If he hadn’t stolen the car key (putting him in the clear wrong) he could have even threatened to call the police for theft of services. A determined scammer could try to call holding the key a mechanic’s lien. As Trump has shown, pure BS, if espoused confidently, can get you way further than should be possible.


#12

stolen locksmith valor.


#13

Calling the police re: theft of services, is highly doubtful the police would respond to that.

I found out long ago in running a small business that calling the police on someone who refuses or does not pay a bill
is they don’t care because it is a civil law issue. Essentially you’d have go to small claims court, get a judgment (ideally you get a garnishing order on their bank account before judgment, which is held in trust by the court), and then try to collect. A court judgement still doesn’t get you the money. Often all that people do is say," I’ll pay when I have money", hence the garnishing order before judgment.


#14

I agree. But I’ve seen it go the opposite direction on the exact same basis, taking the default position that the victim must pay the demanded amount and settle it in court if they claim a dispute - basically assuming the business owner to be telling the truth by default.

And, all the scammer has to do is give the victim the impression that the cops will side with the scammer. He’s already lying, what’s one more?


#15

Tucson (where I live) seems to be a hotbed for this. I’ve read past stories in which Google returns dozens of company listings for locksmiths, all of which have been SEOed to the top by the one parent company that responds when any of these shells are contacted.

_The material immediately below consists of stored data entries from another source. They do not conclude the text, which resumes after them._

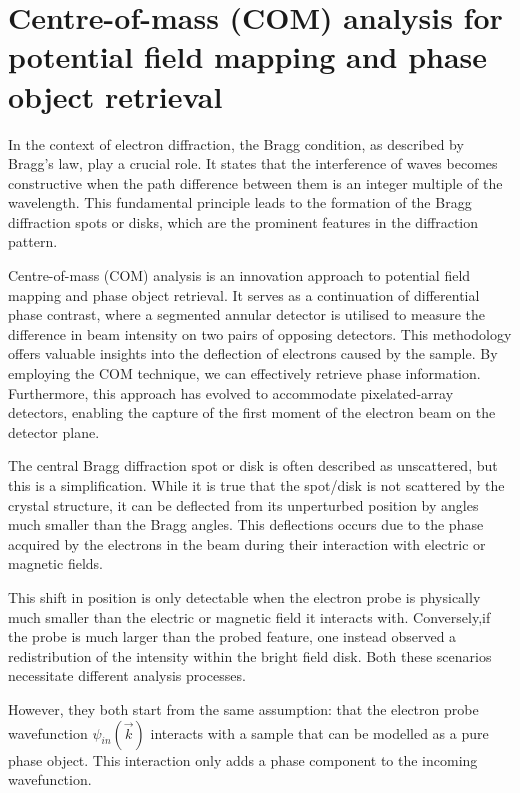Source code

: 
\chapter{Centre-of-mass (COM) analysis for potential field mapping and phase object retrieval}
\label{sec:COM}
%
In the context of electron diffraction, the Bragg condition, as described by Bragg's law, play a crucial role. It states that the interference of waves becomes constructive when the path difference between them is an integer multiple of the wavelength. This fundamental principle leads to the formation of the Bragg diffraction spots or disks, which are the prominent features in the diffraction pattern.

Centre-of-mass (COM) analysis is an innovation approach to potential field mapping and phase object retrieval. 
%
It serves as a continuation of differential phase contrast, where a segmented annular detector is utilised to measure the difference in beam intensity on two pairs of opposing detectors. 
%
This methodology offers valuable insights into the deflection of electrons caused by the sample. 
%
By employing the COM technique, we can effectively  retrieve phase information. 
%
Furthermore, this approach has evolved to accommodate pixelated-array detectors, enabling the capture of the first moment of the electron beam on the detector plane. 

The central Bragg diffraction spot or disk is often described as unscattered, but this is a simplification. 
%
While it is true that the spot/disk is not scattered by the crystal structure, it can be deflected from its  unperturbed position by angles much smaller than the Bragg angles. 
%
This deflections occurs due to the phase acquired by the electrons in the beam during their interaction with electric or magnetic fields.

This shift in position is only detectable when the electron probe is physically much smaller than the electric or magnetic field it interacts with.
%
Conversely,if the probe is much larger than the probed feature, one instead observed a redistribution of the intensity within the bright field disk.
%
Both these scenarios necessitate different analysis processes.

However, they both start from the same assumption: that the electron probe wavefunction $\psi_{in}(\vec{k})$ interacts with a sample that can be modelled as a pure phase object. This interaction only adds a phase component to the incoming wavefunction\cite{caoTheoryPracticeElectron2018, lazicPhaseContrastSTEM2016}.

no thanks, I’ll break my own window and replace it instead of paying someone $300 to not break my window.


#16

I wound up having to use Google Street View to try and tell which of the locksmiths in my area was actually a locksmith in my area with a brick and mortar store.


#17

I think I was scammed by one of these people when trying to get inside my apartment a few years ago. They didn’t bother picking the lock but instead pried the door open with an air bladder, and then used a screwdriver to push the locking mechanism back. It seemed to me a pretty crude way to do it, not something I would expect from a trained professional.


#18

I can’t imagine how this scam does’t result in regularly getting punched in the mouth. While he seemed like a pretty mellow guy the customer was much bigger than the scrawny little scammer.


#19

I had to pay a locksmith once, when I locked the doors, with the keys in the ignition. It was worth it though, because it was about to rain, and I had left the windows down.